About the job
At Rhoda AI, we are pioneering the development of a comprehensive full-stack platform for the next generation of humanoid robots. Our innovative approach encompasses high-performance, software-defined hardware along with foundational and video world models that empower our robotic systems. Our robots are engineered as versatile generalists, adept at navigating intricate, real-world scenarios, including those not encountered during training. Collaborating with a distinguished research team from Stanford, Berkeley, Harvard, and other leading institutions, we operate at the forefront of large-scale learning, robotics, and systems engineering. With over $400M in funding, we are aggressively investing in research and development, hardware innovation, and scaling up manufacturing to bring our vision to life.

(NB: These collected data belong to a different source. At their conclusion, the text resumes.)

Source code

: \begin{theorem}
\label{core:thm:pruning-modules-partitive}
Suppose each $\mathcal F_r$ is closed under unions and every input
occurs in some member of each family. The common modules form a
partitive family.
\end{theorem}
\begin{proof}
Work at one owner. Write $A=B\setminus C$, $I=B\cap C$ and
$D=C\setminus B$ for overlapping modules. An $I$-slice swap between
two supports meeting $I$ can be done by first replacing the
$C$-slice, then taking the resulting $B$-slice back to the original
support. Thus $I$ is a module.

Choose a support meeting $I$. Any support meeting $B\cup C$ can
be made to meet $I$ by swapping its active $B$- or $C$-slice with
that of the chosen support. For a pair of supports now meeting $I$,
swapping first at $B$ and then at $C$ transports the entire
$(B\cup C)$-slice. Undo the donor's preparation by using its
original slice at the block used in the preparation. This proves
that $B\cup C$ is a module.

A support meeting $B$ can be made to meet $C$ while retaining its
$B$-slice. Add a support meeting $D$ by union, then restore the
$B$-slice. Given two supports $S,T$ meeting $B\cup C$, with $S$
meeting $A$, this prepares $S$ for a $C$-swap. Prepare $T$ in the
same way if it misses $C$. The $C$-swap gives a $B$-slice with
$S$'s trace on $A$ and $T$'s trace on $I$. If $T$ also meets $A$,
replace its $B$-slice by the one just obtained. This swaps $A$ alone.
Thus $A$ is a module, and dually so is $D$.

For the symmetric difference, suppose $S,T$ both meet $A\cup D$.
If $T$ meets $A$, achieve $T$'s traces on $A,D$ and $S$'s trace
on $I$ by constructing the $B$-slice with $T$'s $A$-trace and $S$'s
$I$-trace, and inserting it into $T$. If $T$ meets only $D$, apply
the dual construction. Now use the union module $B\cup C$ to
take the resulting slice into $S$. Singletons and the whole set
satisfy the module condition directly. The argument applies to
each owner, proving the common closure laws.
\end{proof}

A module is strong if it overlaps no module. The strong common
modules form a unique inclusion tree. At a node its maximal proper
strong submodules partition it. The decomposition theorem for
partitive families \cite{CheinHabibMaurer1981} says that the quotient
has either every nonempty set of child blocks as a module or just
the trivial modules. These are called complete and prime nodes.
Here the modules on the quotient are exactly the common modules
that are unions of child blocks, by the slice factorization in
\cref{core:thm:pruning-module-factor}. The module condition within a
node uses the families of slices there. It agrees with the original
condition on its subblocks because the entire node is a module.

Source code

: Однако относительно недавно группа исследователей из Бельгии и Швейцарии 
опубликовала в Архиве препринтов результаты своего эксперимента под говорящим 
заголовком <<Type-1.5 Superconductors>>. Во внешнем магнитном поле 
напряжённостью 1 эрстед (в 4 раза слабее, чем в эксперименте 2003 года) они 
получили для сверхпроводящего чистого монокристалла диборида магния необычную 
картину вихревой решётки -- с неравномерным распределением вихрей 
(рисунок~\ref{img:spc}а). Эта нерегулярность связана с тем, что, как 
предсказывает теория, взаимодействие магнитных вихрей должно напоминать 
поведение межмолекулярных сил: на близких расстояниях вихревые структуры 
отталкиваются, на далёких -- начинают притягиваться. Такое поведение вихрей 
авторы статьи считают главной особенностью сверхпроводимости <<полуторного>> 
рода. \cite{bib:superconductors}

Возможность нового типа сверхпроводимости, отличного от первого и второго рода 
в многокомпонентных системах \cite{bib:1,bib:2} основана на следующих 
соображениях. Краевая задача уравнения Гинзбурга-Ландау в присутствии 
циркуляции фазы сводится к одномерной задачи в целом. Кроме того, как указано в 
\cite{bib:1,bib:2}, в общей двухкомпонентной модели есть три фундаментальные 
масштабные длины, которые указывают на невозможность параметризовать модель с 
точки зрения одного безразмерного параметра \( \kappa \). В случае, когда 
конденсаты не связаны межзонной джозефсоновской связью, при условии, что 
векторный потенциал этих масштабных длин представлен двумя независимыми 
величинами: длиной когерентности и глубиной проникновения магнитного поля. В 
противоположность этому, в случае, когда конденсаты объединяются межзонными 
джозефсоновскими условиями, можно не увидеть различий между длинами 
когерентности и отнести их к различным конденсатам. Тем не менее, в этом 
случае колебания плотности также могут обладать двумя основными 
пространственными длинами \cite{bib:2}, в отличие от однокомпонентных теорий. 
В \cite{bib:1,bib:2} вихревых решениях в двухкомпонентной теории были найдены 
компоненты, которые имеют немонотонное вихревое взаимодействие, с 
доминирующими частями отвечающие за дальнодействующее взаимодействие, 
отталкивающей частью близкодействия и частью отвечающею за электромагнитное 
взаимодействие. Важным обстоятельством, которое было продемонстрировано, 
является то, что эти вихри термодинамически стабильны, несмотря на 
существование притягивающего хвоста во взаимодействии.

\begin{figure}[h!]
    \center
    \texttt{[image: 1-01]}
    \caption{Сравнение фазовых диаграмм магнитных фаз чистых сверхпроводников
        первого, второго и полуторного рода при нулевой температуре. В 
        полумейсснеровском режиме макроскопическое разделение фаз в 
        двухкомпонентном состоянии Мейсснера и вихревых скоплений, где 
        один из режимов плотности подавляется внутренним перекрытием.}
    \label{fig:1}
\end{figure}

We are on the lookout for a Staff / Principal Machine Learning Engineer to take charge of our training platform. This pivotal system is essential for ensuring that large-scale training is reliable, reproducible, and straightforward to execute. You will play a crucial role in defining the lifecycle of training jobs, including their launch, tracking, recovery, and debugging across our clusters. Your contributions will enable researchers to innovate rapidly without infrastructure hindrances.
In this role, you will be at the heart of enhancing research efficiency: when a training job fails, your system will allow for automatic recovery; when experiments become challenging to reproduce, you will implement effective solutions; and when GPU hours are squandered, you will ensure visibility and preventative measures are in place.